El sexo nos sale hasta en la sopa. Si tiene sexo, se vende. Es la ley del mercado.
No me juzguen mojigata, que también el sexo es lo mío. Lo disfruto a plenitud y con la frecuencia que amerite. Sin embargo, creo que como sociedad estamos con sobrepeso de sexo. Un sexo que además es de tan mala calidad que solo nos engorda, pero no nos alimenta. Es sexo chatarra. Un sexo que no inspira. Sexo que no toma tiempo ni sentido, que solo se hace para cumplir con el requisito.
Estamos tan enfocados en copular que a menudo nos olvidamos del valor nutritivo que tiene el erotismo. Ese nutriente esencial (además de delicioso) que hace del sexo un deleite único y placentero (para todas las partes involucradas).

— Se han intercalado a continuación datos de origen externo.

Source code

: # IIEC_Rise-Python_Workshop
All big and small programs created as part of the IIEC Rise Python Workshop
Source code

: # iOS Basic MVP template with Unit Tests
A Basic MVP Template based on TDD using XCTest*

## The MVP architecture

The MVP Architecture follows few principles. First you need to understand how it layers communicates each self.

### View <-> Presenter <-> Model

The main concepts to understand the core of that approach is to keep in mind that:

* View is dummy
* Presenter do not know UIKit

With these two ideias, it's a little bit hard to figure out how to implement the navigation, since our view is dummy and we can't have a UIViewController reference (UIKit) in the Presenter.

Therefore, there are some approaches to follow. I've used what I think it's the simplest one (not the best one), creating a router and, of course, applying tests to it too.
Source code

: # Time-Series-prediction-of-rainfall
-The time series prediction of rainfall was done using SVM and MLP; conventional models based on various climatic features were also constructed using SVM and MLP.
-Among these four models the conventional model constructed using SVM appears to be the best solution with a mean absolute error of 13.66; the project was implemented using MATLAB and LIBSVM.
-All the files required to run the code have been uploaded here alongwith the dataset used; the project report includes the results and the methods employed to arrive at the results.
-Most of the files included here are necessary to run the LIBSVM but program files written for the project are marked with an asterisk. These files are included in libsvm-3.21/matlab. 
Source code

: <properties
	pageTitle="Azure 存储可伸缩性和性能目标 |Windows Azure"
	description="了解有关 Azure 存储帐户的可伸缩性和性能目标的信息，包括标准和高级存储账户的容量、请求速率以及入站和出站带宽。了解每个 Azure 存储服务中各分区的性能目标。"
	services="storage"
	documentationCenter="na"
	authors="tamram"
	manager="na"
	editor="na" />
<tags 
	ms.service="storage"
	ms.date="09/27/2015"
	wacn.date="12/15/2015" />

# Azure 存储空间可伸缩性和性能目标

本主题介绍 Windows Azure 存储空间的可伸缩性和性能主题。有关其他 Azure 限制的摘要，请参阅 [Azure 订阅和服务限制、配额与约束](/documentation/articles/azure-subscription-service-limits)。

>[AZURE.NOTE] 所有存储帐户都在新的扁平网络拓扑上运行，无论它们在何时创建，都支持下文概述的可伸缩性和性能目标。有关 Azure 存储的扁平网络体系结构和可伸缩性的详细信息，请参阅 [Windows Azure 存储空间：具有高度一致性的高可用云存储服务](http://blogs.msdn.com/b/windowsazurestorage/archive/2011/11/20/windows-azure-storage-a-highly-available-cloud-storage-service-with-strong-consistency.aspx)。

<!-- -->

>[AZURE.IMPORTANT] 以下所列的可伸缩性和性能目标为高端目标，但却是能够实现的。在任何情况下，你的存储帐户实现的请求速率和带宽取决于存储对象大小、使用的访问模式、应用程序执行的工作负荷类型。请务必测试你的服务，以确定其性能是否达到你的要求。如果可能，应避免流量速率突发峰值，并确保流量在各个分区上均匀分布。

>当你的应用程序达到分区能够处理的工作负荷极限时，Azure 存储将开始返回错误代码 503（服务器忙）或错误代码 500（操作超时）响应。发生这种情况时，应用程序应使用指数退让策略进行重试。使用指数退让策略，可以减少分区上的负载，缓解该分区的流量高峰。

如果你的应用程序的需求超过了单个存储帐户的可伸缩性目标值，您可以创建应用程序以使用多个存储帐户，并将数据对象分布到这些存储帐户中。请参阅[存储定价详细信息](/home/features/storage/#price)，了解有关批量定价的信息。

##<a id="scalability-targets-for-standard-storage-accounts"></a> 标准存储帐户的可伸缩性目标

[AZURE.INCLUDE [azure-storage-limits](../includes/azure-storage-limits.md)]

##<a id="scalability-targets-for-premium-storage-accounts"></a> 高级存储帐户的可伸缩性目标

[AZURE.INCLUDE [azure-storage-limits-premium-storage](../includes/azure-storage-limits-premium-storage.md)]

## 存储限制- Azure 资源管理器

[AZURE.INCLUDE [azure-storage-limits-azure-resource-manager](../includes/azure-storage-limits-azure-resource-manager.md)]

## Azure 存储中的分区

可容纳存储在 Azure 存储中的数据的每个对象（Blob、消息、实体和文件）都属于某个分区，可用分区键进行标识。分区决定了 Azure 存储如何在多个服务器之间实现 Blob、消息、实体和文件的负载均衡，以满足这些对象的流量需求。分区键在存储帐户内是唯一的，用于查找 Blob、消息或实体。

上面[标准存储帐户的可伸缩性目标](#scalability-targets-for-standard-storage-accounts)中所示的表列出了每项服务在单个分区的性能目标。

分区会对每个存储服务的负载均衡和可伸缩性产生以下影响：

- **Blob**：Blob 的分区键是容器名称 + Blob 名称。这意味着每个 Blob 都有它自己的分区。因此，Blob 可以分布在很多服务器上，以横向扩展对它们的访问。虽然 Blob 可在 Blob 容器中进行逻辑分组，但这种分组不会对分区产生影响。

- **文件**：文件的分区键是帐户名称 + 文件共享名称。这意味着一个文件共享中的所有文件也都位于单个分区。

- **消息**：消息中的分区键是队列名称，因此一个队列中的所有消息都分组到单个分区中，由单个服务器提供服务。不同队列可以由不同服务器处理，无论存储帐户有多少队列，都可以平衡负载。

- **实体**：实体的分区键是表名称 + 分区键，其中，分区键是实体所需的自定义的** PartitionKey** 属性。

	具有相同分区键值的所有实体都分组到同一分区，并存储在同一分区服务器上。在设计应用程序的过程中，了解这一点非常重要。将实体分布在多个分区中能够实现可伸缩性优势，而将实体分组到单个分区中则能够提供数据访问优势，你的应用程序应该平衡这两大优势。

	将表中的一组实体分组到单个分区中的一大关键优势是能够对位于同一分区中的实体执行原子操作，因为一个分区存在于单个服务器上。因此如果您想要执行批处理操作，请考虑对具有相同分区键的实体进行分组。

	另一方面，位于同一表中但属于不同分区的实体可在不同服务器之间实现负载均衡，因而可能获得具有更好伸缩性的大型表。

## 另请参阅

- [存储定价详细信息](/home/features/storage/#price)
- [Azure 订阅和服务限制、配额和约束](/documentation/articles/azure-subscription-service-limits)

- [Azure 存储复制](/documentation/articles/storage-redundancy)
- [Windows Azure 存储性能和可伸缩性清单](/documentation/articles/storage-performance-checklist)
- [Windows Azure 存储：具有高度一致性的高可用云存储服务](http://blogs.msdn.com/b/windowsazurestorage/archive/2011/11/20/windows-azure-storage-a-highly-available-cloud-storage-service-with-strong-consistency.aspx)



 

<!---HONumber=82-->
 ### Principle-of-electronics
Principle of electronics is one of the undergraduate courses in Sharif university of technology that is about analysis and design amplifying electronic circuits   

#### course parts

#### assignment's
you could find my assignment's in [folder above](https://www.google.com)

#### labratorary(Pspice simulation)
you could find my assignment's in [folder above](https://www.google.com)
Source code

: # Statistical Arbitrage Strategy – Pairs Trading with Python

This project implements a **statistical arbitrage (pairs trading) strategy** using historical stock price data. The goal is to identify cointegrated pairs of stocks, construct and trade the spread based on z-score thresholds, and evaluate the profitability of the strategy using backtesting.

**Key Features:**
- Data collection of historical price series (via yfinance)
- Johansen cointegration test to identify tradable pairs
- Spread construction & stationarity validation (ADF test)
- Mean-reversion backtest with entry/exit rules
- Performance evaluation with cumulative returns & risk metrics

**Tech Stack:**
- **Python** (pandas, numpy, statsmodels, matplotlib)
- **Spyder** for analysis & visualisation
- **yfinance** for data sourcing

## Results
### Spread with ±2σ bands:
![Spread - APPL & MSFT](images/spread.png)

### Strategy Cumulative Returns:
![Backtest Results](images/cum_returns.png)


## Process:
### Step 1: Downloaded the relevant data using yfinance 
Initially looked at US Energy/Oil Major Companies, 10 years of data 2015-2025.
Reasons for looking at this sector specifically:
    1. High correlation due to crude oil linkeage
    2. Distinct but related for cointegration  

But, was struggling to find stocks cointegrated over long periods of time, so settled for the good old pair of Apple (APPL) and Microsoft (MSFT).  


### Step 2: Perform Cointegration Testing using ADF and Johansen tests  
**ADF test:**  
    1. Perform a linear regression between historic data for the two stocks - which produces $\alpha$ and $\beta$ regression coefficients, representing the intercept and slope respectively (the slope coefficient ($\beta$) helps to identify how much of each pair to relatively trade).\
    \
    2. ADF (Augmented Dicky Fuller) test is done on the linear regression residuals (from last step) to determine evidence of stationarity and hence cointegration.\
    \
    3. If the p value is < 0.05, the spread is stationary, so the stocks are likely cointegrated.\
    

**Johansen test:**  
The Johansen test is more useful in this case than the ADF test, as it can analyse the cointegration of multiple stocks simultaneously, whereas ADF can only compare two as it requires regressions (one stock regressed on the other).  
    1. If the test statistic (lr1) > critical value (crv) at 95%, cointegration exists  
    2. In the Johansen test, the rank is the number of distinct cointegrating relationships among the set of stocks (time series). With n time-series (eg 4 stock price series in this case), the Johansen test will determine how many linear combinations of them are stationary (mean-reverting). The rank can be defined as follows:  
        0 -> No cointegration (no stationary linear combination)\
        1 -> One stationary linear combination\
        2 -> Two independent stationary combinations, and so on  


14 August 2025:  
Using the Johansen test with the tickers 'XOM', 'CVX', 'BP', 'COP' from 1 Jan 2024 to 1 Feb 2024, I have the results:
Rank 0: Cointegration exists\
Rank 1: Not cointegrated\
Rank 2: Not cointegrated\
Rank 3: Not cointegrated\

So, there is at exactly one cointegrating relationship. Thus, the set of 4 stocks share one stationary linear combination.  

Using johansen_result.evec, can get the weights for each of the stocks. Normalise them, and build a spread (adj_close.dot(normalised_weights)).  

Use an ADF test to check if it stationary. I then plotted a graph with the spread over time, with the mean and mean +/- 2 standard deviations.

Para desgracia nuestra, el mercado no le apuntó al erotismo como mercancía porque es más abstracto y elaborado. Cambia con la historia, el clima, las geografías, la edad, el género y los temperamentos, según lo apuntó muy bien Octavio Paz. El mercado prefirió apostarle al instinto animal, a lo más básico, al sexo. Así hemos llegado a esta desnutrición crónica de erotismo.
Rescatar el erotismo es en este momento una tarea subversiva en contra del mercado, además de necesaria para preservar el sexo y el amor entre pares.

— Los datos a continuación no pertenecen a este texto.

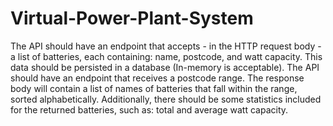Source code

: # Virtual-Power-Plant-System
The API should have an endpoint that accepts - in the HTTP request body - a list
of batteries, each containing: name, postcode, and watt capacity. This data
should be persisted in a database (In-memory is acceptable).
The API should have an endpoint that receives a postcode range. The response
body will contain a list of names of batteries that fall within the range, sorted
alphabetically. Additionally, there should be some statistics included for the
returned batteries, such as: total and average watt capacity.
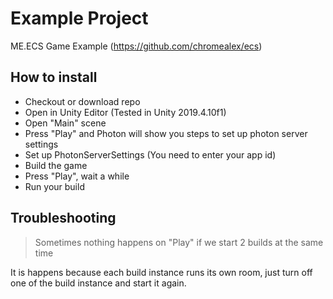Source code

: # Example Project
ME.ECS Game Example (https://github.com/chromealex/ecs)

## How to install
* Checkout or download repo
* Open in Unity Editor (Tested in Unity 2019.4.10f1)
* Open "Main" scene
* Press "Play" and Photon will show you steps to set up photon server settings
* Set up PhotonServerSettings (You need to enter your app id)
* Build the game
* Press "Play", wait a while
* Run your build

## Troubleshooting
> Sometimes nothing happens on "Play" if we start 2 builds at the same time

It is happens because each build instance runs its own room, just turn off one of the build instance and start it again.
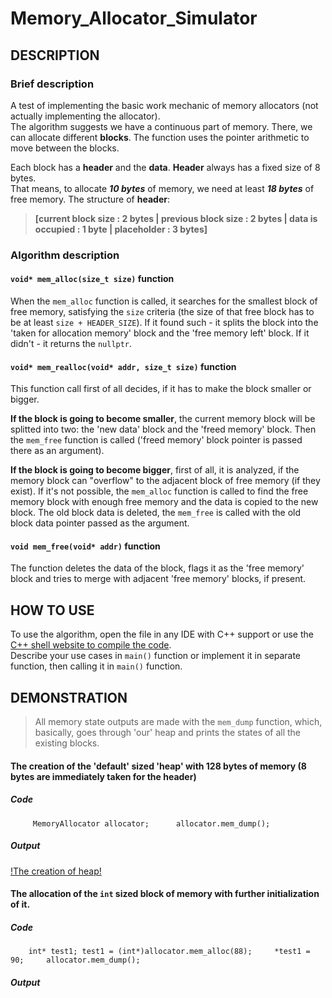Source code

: # Memory_Allocator_Simulator
## DESCRIPTION
### Brief description
A test of implementing the basic work mechanic of memory allocators (not actually implementing the allocator).  
The algorithm suggests we have a continuous part of memory. There, we can allocate different **blocks**. The function uses the pointer arithmetic to move between the blocks.

Each block has a **header** and the **data**. **Header** always has a fixed size of 8 bytes.   
That means, to allocate ***10 bytes*** of memory, we need at least ***18 bytes*** of free memory.
The structure of **header**:   
> **[current block size : 2 bytes | previous block size : 2 bytes | data is occupied : 1 byte | placeholder : 3 bytes]**
### Algorithm description   
#### `void* mem_alloc(size_t size)` function
When the `mem_alloc` function is called,
it searches for the smallest block of free memory, satisfying the `size` criteria (the size of that free block has to be at least `size + HEADER_SIZE`).
If it found such - it splits the block into the 'taken for allocation memory' block and the 'free memory left' block.
If it didn't - it returns the `nullptr`.
#### `void* mem_realloc(void* addr, size_t size)` function
This function call first of all decides, if it has to make the block smaller or bigger.   

**If the block is going to become smaller**, the current memory block will be splitted into two: the 'new data' block and the 'freed memory' block.
Then the `mem_free` function is called ('freed memory' block pointer is passed there as an argument).    
    
**If the block is going to become bigger**, first of all, it is analyzed, if the memory block can "overflow" to the adjacent block of free memory
 (if they exist). If it's not possible, the `mem_alloc` function is called to find the free memory block with enough free memory and the data is copied
to the new block. The old block data is deleted, the `mem_free` is called with the old block data pointer passed as the argument.
#### `void mem_free(void* addr)` function
The function deletes the data of the block, flags it as the 'free memory' block and tries to merge with adjacent 'free memory' blocks, if present.
## HOW TO USE
To use the algorithm, open the file in any IDE with C++ support or use the [C++ shell website to compile the code](http://cpp.sh/).   
Describe your use cases in `main()` function or implement it in separate function, then calling it in `main()` function.

## DEMONSTRATION

> All memory state outputs are made with the `mem_dump` function, which, basically, goes through 'our' heap and prints the states of all the existing blocks. 

#### The creation of the 'default' sized 'heap' with 128 bytes of memory (8 bytes are immediately taken for the header)
##### Code
`     
    MemoryAllocator allocator;     
    allocator.mem_dump();    
`
##### Output
[!The creation of heap!]()
#### The allocation of the `int` sized block of memory with further initialization of it.
##### Code
`    
    int* test1;
    test1 = (int*)allocator.mem_alloc(88);    
    *test1 = 90;    
    allocator.mem_dump();    
`
##### Output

El sexo tiene límites físicos y reales. Según el Kamasutra, y suponiendo que todos tenemos superpoderes elásticos, podemos llegar a 64 poses. Aunque la realidad es que la mayoría de los mortales nos quedamos contentos con cuatro. La quinta, solo si vivimos para contarlo.
En cambio, el erotismo, al ser producto de la imaginación, es una fuente infinita de placer. En mi imaginación puedo convocar encuentros sexuales dentro de una rosa, en una botella de miel, sobre una nube o en un planeta imaginario. Puedo pensar que es ahora mientras escribo o dentro de mil años. Puedo creer que soy una diosa griega y tú un dinosaurio y hasta puedo escuchar una sinfonía de gemidos jurásicos mientras copulamos.

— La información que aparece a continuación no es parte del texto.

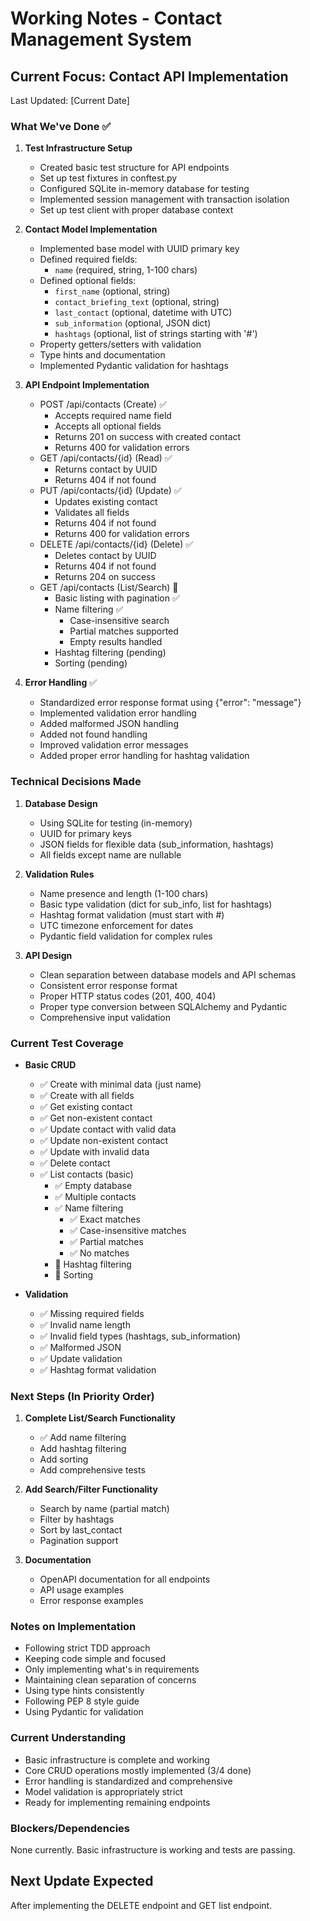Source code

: # Working Notes - Contact Management System

## Current Focus: Contact API Implementation
Last Updated: [Current Date]

### What We've Done ✅
1. **Test Infrastructure Setup**
   - Created basic test structure for API endpoints
   - Set up test fixtures in conftest.py
   - Configured SQLite in-memory database for testing
   - Implemented session management with transaction isolation
   - Set up test client with proper database context

2. **Contact Model Implementation**
   - Implemented base model with UUID primary key
   - Defined required fields:
     - `name` (required, string, 1-100 chars)
   - Defined optional fields:
     - `first_name` (optional, string)
     - `contact_briefing_text` (optional, string)
     - `last_contact` (optional, datetime with UTC)
     - `sub_information` (optional, JSON dict)
     - `hashtags` (optional, list of strings starting with '#')
   - Property getters/setters with validation
   - Type hints and documentation
   - Implemented Pydantic validation for hashtags

3. **API Endpoint Implementation**
   - POST /api/contacts (Create) ✅
     - Accepts required name field
     - Accepts all optional fields
     - Returns 201 on success with created contact
     - Returns 400 for validation errors
   - GET /api/contacts/{id} (Read) ✅
     - Returns contact by UUID
     - Returns 404 if not found
   - PUT /api/contacts/{id} (Update) ✅
     - Updates existing contact
     - Validates all fields
     - Returns 404 if not found
     - Returns 400 for validation errors
   - DELETE /api/contacts/{id} (Delete) ✅
     - Deletes contact by UUID
     - Returns 404 if not found
     - Returns 204 on success
   - GET /api/contacts (List/Search) 🔄
     - Basic listing with pagination ✅
     - Name filtering ✅
       - Case-insensitive search
       - Partial matches supported
       - Empty results handled
     - Hashtag filtering (pending)
     - Sorting (pending)

4. **Error Handling** ✅
   - Standardized error response format using {"error": "message"}
   - Implemented validation error handling
   - Added malformed JSON handling
   - Added not found handling
   - Improved validation error messages
   - Added proper error handling for hashtag validation

### Technical Decisions Made
1. **Database Design**
   - Using SQLite for testing (in-memory)
   - UUID for primary keys
   - JSON fields for flexible data (sub_information, hashtags)
   - All fields except name are nullable

2. **Validation Rules**
   - Name presence and length (1-100 chars)
   - Basic type validation (dict for sub_info, list for hashtags)
   - Hashtag format validation (must start with #)
   - UTC timezone enforcement for dates
   - Pydantic field validation for complex rules

3. **API Design**
   - Clean separation between database models and API schemas
   - Consistent error response format
   - Proper HTTP status codes (201, 400, 404)
   - Proper type conversion between SQLAlchemy and Pydantic
   - Comprehensive input validation

### Current Test Coverage
- **Basic CRUD**
  - ✅ Create with minimal data (just name)
  - ✅ Create with all fields
  - ✅ Get existing contact
  - ✅ Get non-existent contact
  - ✅ Update contact with valid data
  - ✅ Update non-existent contact
  - ✅ Update with invalid data
  - ✅ Delete contact
  - ✅ List contacts (basic)
    - ✅ Empty database
    - ✅ Multiple contacts
    - ✅ Name filtering
      - ✅ Exact matches
      - ✅ Case-insensitive matches
      - ✅ Partial matches
      - ✅ No matches
    - 🔄 Hashtag filtering
    - 🔄 Sorting

- **Validation**
  - ✅ Missing required fields
  - ✅ Invalid name length
  - ✅ Invalid field types (hashtags, sub_information)
  - ✅ Malformed JSON
  - ✅ Update validation
  - ✅ Hashtag format validation

### Next Steps (In Priority Order)
1. **Complete List/Search Functionality**
   - ✅ Add name filtering
   - Add hashtag filtering
   - Add sorting
   - Add comprehensive tests

2. **Add Search/Filter Functionality**
   - Search by name (partial match)
   - Filter by hashtags
   - Sort by last_contact
   - Pagination support

3. **Documentation**
   - OpenAPI documentation for all endpoints
   - API usage examples
   - Error response examples

### Notes on Implementation
- Following strict TDD approach
- Keeping code simple and focused
- Only implementing what's in requirements
- Maintaining clean separation of concerns
- Using type hints consistently
- Following PEP 8 style guide
- Using Pydantic for validation

### Current Understanding
- Basic infrastructure is complete and working
- Core CRUD operations mostly implemented (3/4 done)
- Error handling is standardized and comprehensive
- Model validation is appropriately strict
- Ready for implementing remaining endpoints

### Blockers/Dependencies
None currently. Basic infrastructure is working and tests are passing.

## Next Update Expected
After implementing the DELETE endpoint and GET list endpoint.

Nada más erótico que imaginar que yo te quito la ropa con sigilo mientras tú me la arrancas de un plumazo, pero después hacemos el amor vestidos. Total. En este mundo imaginario, cualquier cosa es posible, hasta que me comas de un mordisco como si fuera un bocado.
El erotismo es insaciable, eterno, incluso extravagante. Por eso somos capaces de copular con seres imaginarios, como ya lo dijo Octavio Paz. De ahí que en las noches estrelladas imagine que me convierto en Venus y tú en Orión. En la soledad del firmamento te miro con malicia mientras arranco tu cinturón. Es mi manera particular de pedirte un polvo estelar.